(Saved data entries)
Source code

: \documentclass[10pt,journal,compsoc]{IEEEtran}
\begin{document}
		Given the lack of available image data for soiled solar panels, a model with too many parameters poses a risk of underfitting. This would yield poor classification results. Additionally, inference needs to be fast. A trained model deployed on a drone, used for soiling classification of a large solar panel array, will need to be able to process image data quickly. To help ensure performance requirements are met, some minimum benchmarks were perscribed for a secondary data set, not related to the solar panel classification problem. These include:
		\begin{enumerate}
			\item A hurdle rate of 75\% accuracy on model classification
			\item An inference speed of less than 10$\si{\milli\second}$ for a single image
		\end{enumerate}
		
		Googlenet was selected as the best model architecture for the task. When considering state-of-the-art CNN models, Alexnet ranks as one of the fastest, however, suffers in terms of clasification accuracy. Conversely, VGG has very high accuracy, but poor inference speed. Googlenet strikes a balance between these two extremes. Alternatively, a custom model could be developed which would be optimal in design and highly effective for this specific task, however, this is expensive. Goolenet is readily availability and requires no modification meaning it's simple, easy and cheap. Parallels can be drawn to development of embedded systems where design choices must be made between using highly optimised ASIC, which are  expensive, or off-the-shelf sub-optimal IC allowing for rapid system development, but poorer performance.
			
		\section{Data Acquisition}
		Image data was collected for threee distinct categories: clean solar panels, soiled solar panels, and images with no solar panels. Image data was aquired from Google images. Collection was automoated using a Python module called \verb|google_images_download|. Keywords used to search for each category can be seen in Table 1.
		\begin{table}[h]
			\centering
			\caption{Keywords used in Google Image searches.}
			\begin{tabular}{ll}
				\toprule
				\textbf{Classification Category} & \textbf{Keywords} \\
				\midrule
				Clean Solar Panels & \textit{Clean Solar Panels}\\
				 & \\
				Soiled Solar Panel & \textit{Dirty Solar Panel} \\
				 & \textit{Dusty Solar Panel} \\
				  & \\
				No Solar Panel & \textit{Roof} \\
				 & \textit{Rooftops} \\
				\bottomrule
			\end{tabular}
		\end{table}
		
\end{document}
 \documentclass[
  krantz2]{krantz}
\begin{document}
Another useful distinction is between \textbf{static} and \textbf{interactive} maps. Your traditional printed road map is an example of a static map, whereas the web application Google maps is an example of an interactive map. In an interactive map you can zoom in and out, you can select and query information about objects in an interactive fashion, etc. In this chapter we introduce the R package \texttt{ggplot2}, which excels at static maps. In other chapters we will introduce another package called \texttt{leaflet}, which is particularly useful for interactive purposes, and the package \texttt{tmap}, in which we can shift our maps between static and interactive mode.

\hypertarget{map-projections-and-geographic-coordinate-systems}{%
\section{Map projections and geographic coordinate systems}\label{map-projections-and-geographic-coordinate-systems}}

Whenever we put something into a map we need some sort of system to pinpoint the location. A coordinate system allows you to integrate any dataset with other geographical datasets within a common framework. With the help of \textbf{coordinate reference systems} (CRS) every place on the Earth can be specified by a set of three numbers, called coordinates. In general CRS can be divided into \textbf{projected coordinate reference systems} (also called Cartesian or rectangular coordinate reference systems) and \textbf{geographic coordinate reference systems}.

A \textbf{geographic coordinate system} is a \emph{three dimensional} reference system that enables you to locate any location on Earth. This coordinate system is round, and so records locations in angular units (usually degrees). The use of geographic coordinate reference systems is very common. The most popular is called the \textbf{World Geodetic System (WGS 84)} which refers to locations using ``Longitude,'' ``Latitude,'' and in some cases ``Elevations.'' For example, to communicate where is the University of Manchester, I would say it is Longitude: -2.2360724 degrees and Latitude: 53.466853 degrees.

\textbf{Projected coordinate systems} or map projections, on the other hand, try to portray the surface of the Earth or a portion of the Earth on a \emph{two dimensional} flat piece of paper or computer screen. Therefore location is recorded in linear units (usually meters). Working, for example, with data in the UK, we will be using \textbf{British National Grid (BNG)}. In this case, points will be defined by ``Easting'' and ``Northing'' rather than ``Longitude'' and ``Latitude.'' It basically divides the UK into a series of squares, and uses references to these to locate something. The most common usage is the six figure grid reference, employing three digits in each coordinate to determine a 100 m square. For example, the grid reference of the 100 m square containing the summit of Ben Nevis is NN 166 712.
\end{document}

About this task:
Copy the data. Make sure every line matches exactly.

Finished task:
Source code

: \documentclass[10pt,journal,compsoc]{IEEEtran}
\begin{document}
		Given the lack of available image data for soiled solar panels, a model with too many parameters poses a risk of underfitting. This would yield poor classification results. Additionally, inference needs to be fast. A trained model deployed on a drone, used for soiling classification of a large solar panel array, will need to be able to process image data quickly. To help ensure performance requirements are met, some minimum benchmarks were perscribed for a secondary data set, not related to the solar panel classification problem. These include:
		\begin{enumerate}
			\item A hurdle rate of 75\% accuracy on model classification
			\item An inference speed of less than 10$\si{\milli\second}$ for a single image
		\end{enumerate}
		
		Googlenet was selected as the best model architecture for the task. When considering state-of-the-art CNN models, Alexnet ranks as one of the fastest, however, suffers in terms of clasification accuracy. Conversely, VGG has very high accuracy, but poor inference speed. Googlenet strikes a balance between these two extremes. Alternatively, a custom model could be developed which would be optimal in design and highly effective for this specific task, however, this is expensive. Goolenet is readily availability and requires no modification meaning it's simple, easy and cheap. Parallels can be drawn to development of embedded systems where design choices must be made between using highly optimised ASIC, which are  expensive, or off-the-shelf sub-optimal IC allowing for rapid system development, but poorer performance.
			
		\section{Data Acquisition}
		Image data was collected for threee distinct categories: clean solar panels, soiled solar panels, and images with no solar panels. Image data was aquired from Google images. Collection was automoated using a Python module called \verb|google_images_download|. Keywords used to search for each category can be seen in Table 1.
		\begin{table}[h]
			\centering
			\caption{Keywords used in Google Image searches.}
			\begin{tabular}{ll}
				\toprule
				\textbf{Classification Category} & \textbf{Keywords} \\
				\midrule
				Clean Solar Panels & \textit{Clean Solar Panels}\\
				 & \\
				Soiled Solar Panel & \textit{Dirty Solar Panel} \\
				 & \textit{Dusty Solar Panel} \\
				  & \\
				No Solar Panel & \textit{Roof} \\
				 & \textit{Rooftops} \\
				\bottomrule
			\end{tabular}
		\end{table}
		
\end{document}
 \documentclass[
  krantz2]{krantz}
\begin{document}
Another useful distinction is between \textbf{static} and \textbf{interactive} maps. Your traditional printed road map is an example of a static map, whereas the web application Google maps is an example of an interactive map. In an interactive map you can zoom in and out, you can select and query information about objects in an interactive fashion, etc. In this chapter we introduce the R package \texttt{ggplot2}, which excels at static maps. In other chapters we will introduce another package called \texttt{leaflet}, which is particularly useful for interactive purposes, and the package \texttt{tmap}, in which we can shift our maps between static and interactive mode.

\hypertarget{map-projections-and-geographic-coordinate-systems}{%
\section{Map projections and geographic coordinate systems}\label{map-projections-and-geographic-coordinate-systems}}

Whenever we put something into a map we need some sort of system to pinpoint the location. A coordinate system allows you to integrate any dataset with other geographical datasets within a common framework. With the help of \textbf{coordinate reference systems} (CRS) every place on the Earth can be specified by a set of three numbers, called coordinates. In general CRS can be divided into \textbf{projected coordinate reference systems} (also called Cartesian or rectangular coordinate reference systems) and \textbf{geographic coordinate reference systems}.

A \textbf{geographic coordinate system} is a \emph{three dimensional} reference system that enables you to locate any location on Earth. This coordinate system is round, and so records locations in angular units (usually degrees). The use of geographic coordinate reference systems is very common. The most popular is called the \textbf{World Geodetic System (WGS 84)} which refers to locations using ``Longitude,'' ``Latitude,'' and in some cases ``Elevations.'' For example, to communicate where is the University of Manchester, I would say it is Longitude: -2.2360724 degrees and Latitude: 53.466853 degrees.

\textbf{Projected coordinate systems} or map projections, on the other hand, try to portray the surface of the Earth or a portion of the Earth on a \emph{two dimensional} flat piece of paper or computer screen. Therefore location is recorded in linear units (usually meters). Working, for example, with data in the UK, we will be using \textbf{British National Grid (BNG)}. In this case, points will be defined by ``Easting'' and ``Northing'' rather than ``Longitude'' and ``Latitude.'' It basically divides the UK into a series of squares, and uses references to these to locate something. The most common usage is the six figure grid reference, employing three digits in each coordinate to determine a 100 m square. For example, the grid reference of the 100 m square containing the summit of Ben Nevis is NN 166 712.
\end{document}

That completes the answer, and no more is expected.